What is potentially achieved by switching away from the mechanistic framework?

  • The PP concept generalizes the standard modeling framework for ecological research from – by default and tradition – being strictly Markovian/mechanistic towards allowing cognitive processing to be executed over a range of temporal resolutions in parallel. In other words, decisions taking place at a higher level in the PP hierarchy is conjectured not to be a simple superposition (sum) of the myriad of decisions that are executed at finer temporal resolutions. The mechanistic principle is thus qualitatively violated, but may be regained if the PP scale range is suppressed towards a single scale (like a non-linear functional response being squeezed into a linear one).
  • The PP theory describes several process-specific properties that deviate from the mechanistic counterpart.  These properties may be described and tested both in simulations and on real data. In my book, my papers and here at my blog I have provided several anecdotal empirical examples supporting the PP framework (for example, the lab rat data). In more stringent settings than these anecdotal examples model variants from the mechanistic framework have represented the null hypotheses, which have been falsified in every test so far (for example, Gautestad et al. 2013).
  • The transition between deterministic and stochastic movement decisions gets an unexpected theoretical twist. For example, a deterministic decision at Level 4 to move to a neighbour area during the next couple of hours will probably not influence a randomly picked finer-grained decision among the set of decisions that are embedded in the similar-sized time period at Level 1 (with logarithmic base 2 for the scaling of the timelines, Level 1 regards time resolution 120 min/8 = 15 min). During one or more of the eight embedded Level 1-events during the actual Level 4-event, the goal in progress at Level 4 is actually expected to be executed as a surprise factor (i.e., stochastically) from the perspective of Level 1. In other words, the deterministic aspect of this event can only be revealed by considering the goal at its proper level 4. Thus, from Level 1’s perspective, the “moving to the neighbour area” appears in a manner that cannot be properly resolved by expanding the model with more detailed movement rules at Level 1. The degree of surprise events from the perspective of the finer-resolved timeline increases with the scale distance to the  higher levels where the actual goals reside.
  • From an evolutionary perspective it is interesting that a study of animal space use from a statistical-mechanical approach (e.g., based on a series of GPS fixes) may provide strong empirical support for complex behaviour, involving a hierarchical and geometrically scaling execution of decisions. A priori, one should expect an animal with such cognitive capacity to achieve a higher fitness than an animal lacking it.
  • From an ecological perspective the PP framework raises novel questions for research and methods how to answer them. The PP postulate also provides a potential to resolve some long-lasting confusion and even controversies, both in the field of movement ecology and in population dynamics (Gautestad 2013; Gautestad and Mysterud 2013).
  • The scaling cube visualizes how temporal memory (one of the premises for PP) may be expanded with spatial memory to create a model for multi-scaled space use that includes site fidelity (PP allows for emergence of a home range from non-mechanistic principles).

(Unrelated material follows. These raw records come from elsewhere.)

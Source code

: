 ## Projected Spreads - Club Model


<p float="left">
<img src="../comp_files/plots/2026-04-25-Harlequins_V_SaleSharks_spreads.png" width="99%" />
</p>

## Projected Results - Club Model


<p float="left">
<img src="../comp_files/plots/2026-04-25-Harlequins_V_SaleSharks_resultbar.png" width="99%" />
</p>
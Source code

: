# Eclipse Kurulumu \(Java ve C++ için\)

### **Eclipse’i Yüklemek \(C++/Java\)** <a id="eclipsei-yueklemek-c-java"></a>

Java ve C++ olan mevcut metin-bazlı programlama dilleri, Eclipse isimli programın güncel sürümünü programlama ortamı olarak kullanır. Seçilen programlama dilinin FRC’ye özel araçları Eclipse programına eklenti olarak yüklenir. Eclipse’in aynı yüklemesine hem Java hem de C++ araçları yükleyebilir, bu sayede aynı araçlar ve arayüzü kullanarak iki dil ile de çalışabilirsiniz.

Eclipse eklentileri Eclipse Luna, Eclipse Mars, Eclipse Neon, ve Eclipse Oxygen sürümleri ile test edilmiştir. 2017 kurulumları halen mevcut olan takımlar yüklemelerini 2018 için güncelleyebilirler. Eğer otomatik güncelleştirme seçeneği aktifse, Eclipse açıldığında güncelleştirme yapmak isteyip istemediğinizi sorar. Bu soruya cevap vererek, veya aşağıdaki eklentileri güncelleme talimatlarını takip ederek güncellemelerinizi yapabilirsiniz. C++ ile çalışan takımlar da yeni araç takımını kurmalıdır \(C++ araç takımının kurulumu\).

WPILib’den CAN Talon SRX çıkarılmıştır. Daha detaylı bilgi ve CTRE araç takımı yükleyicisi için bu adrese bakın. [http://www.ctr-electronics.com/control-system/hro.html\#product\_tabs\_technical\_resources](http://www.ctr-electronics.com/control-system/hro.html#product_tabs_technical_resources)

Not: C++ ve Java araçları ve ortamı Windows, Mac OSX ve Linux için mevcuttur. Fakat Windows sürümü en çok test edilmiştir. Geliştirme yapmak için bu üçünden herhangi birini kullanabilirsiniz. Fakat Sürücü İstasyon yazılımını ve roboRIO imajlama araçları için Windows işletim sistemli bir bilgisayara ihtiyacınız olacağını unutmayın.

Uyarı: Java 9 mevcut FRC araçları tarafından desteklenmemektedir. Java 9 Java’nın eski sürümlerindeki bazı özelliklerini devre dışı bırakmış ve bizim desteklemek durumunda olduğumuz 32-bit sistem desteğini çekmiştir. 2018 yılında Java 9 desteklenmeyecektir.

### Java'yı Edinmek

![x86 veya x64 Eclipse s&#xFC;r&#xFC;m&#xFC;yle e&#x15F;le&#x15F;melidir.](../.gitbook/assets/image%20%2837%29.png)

Gautestad, A. O. 2013. Lévy meets Poisson: a statistical artifact may lead to erroneous re-categorization of Lévy walk as Brownian motion. The American Naturalist 181:440-450.

Gautestad, A. O., and A. Mysterud. 2013. The Lévy flight foraging hypothesis: forgetting about memory may lead to false verification of Brownian motion. Movement Ecology 1:1-18.

Gautestad, A. O., L. E. Loe, A. Mysterud. 2013. Inferring spatial memory and spatiotemporal scaling from GPS data: comparing red deer Cervus elaphus movements with simulation models. Journal of Animal Ecology 82: 572-586.